*Assignment*.
Please return every line below that contains the string "smiley".

-- Opening Marker --

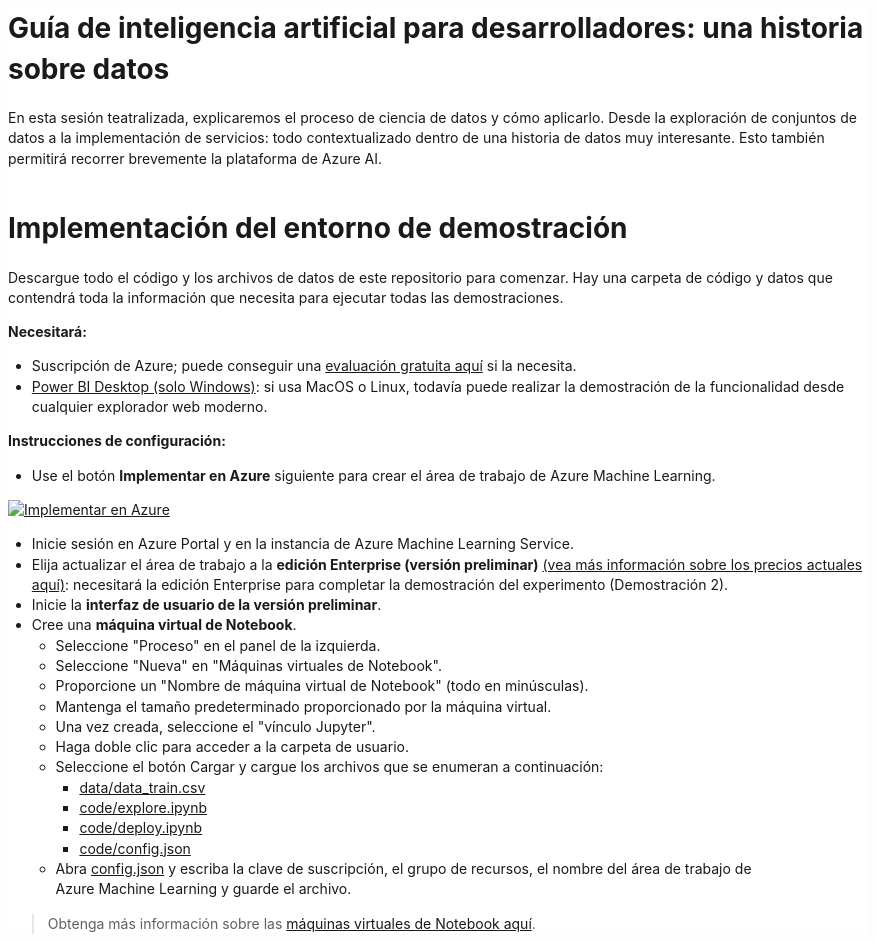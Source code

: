 # <a name="developers-guide-to-ai-a-data-story"></a>Guía de inteligencia artificial para desarrolladores: una historia sobre datos

En esta sesión teatralizada, explicaremos el proceso de ciencia de datos y cómo aplicarlo. Desde la exploración de conjuntos de datos a la implementación de servicios: todo contextualizado dentro de una historia de datos muy interesante. Esto también permitirá recorrer brevemente la plataforma de Azure AI.

# <a name="demo-environment-deployment"></a>Implementación del entorno de demostración

Descargue todo el código y los archivos de datos de este repositorio para comenzar. Hay una carpeta de código y datos que contendrá toda la información que necesita para ejecutar todas las demostraciones.

**Necesitará:**
* Suscripción de Azure; puede conseguir una [evaluación gratuita aquí](https://azure.microsoft.com/en-gb/free/?WT.mc_id=msignitethetour2019-github-aiml21) si la necesita.
* [Power BI Desktop (solo Windows)](https://powerbi.microsoft.com/en-us/desktop/?WT.mc_id=msignitethetour2019-github-aiml21): si usa MacOS o Linux, todavía puede realizar la demostración de la funcionalidad desde cualquier explorador web moderno.

**Instrucciones de configuración:**
* Use el botón **Implementar en Azure** siguiente para crear el área de trabajo de Azure Machine Learning.

[![Implementar en Azure](https://azuredeploy.net/deploybutton.png)](https://azuredeploy.net/)

* Inicie sesión en Azure Portal y en la instancia de Azure Machine Learning Service.
* Elija actualizar el área de trabajo a la **edición Enterprise (versión preliminar)** [(vea más información sobre los precios actuales aquí)](https://azure.microsoft.com/en-us/pricing/details/machine-learning/): necesitará la edición Enterprise para completar la demostración del experimento (Demostración 2).
* Inicie la **interfaz de usuario de la versión preliminar**.
* Cree una **máquina virtual de Notebook**.
    * Seleccione "Proceso" en el panel de la izquierda.
    * Seleccione "Nueva" en "Máquinas virtuales de Notebook".
    * Proporcione un "Nombre de máquina virtual de Notebook" (todo en minúsculas).
    * Mantenga el tamaño predeterminado proporcionado por la máquina virtual.
    * Una vez creada, seleccione el "vínculo Jupyter".
    * Haga doble clic para acceder a la carpeta de usuario.
    * Seleccione el botón Cargar y cargue los archivos que se enumeran a continuación:
        * [data/data_train.csv](data/data_train.csv)
        * [code/explore.ipynb](code/explore.ipynb)
        * [code/deploy.ipynb](code/deploy.ipynb)
        * [code/config.json](code/config.json)
    * Abra [config.json](code/config.json) y escriba la clave de suscripción, el grupo de recursos, el nombre del área de trabajo de Azure Machine Learning y guarde el archivo.

>Obtenga más información sobre las [máquinas virtuales de Notebook aquí](https://azure.microsoft.com/en-us/blog/three-things-to-know-about-azure-machine-learning-notebook-vm/?WT.mc_id=msignitethetour2019-github-aiml21).
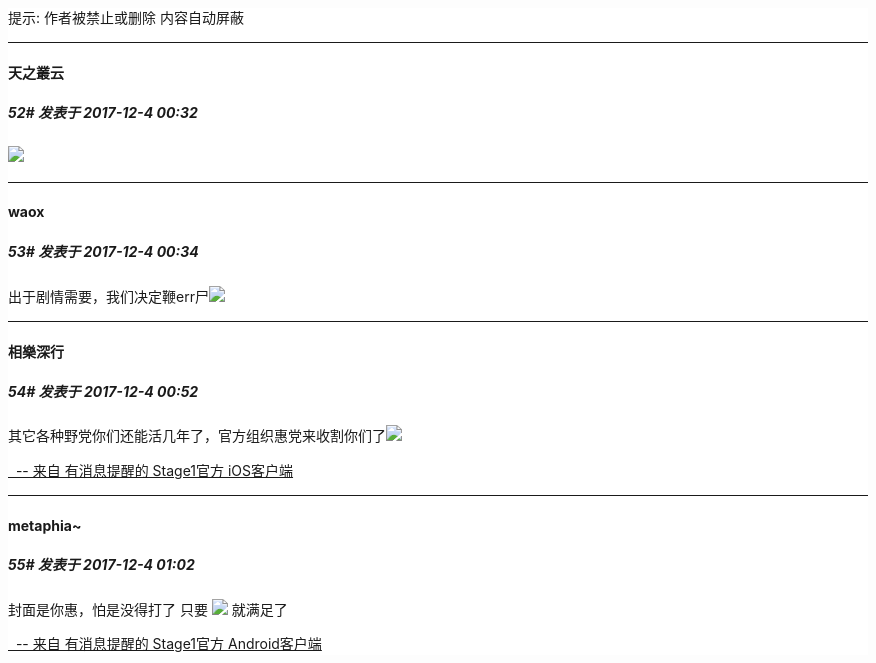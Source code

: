 提示: 作者被禁止或删除 内容自动屏蔽



-----

####  天之叢云  
##### 52#       发表于 2017-12-4 00:32



<img src="https://static.saraba1st.com/image/smiley/carton2017/018.gif" referrerpolicy="no-referrer">







-----

####  waox  
##### 53#       发表于 2017-12-4 00:34




出于剧情需要，我们决定鞭err尸<img src="https://static.saraba1st.com/image/smiley/carton2017/018.gif" referrerpolicy="no-referrer">







-----

####  相樂深行  
##### 54#       发表于 2017-12-4 00:52




其它各种野党你们还能活几年了，官方组织惠党来收割你们了<img src="https://static.saraba1st.com/image/smiley/face2017/037.png" referrerpolicy="no-referrer">

[  -- 来自 有消息提醒的 Stage1官方 iOS客户端](https://itunes.apple.com/fi/app/saraba1st/id1221237470?mt=8)







-----

####  metaphia~  
##### 55#       发表于 2017-12-4 01:02




封面是你惠，怕是没得打了
只要 <img src="https://static.saraba1st.com/image/smiley/carton2017/018.gif" referrerpolicy="no-referrer"> 就满足了

[  -- 来自 有消息提醒的 Stage1官方 Android客户端](https://www.coolapk.com/apk/140634)
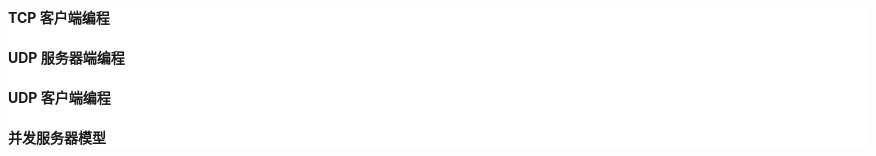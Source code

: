 

#### TCP 客户端编程





#### UDP 服务器端编程





#### UDP 客户端编程





#### 并发服务器模型





















































##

-- Closing Marker --

*Response area*.
<img src="https://static.saraba1st.com/image/smiley/carton2017/018.gif" referrerpolicy="no-referrer">
出于剧情需要，我们决定鞭err尸<img src="https://static.saraba1st.com/image/smiley/carton2017/018.gif" referrerpolicy="no-referrer">
其它各种野党你们还能活几年了，官方组织惠党来收割你们了<img src="https://static.saraba1st.com/image/smiley/face2017/037.png" referrerpolicy="no-referrer">
只要 <img src="https://static.saraba1st.com/image/smiley/carton2017/018.gif" referrerpolicy="no-referrer"> 就满足了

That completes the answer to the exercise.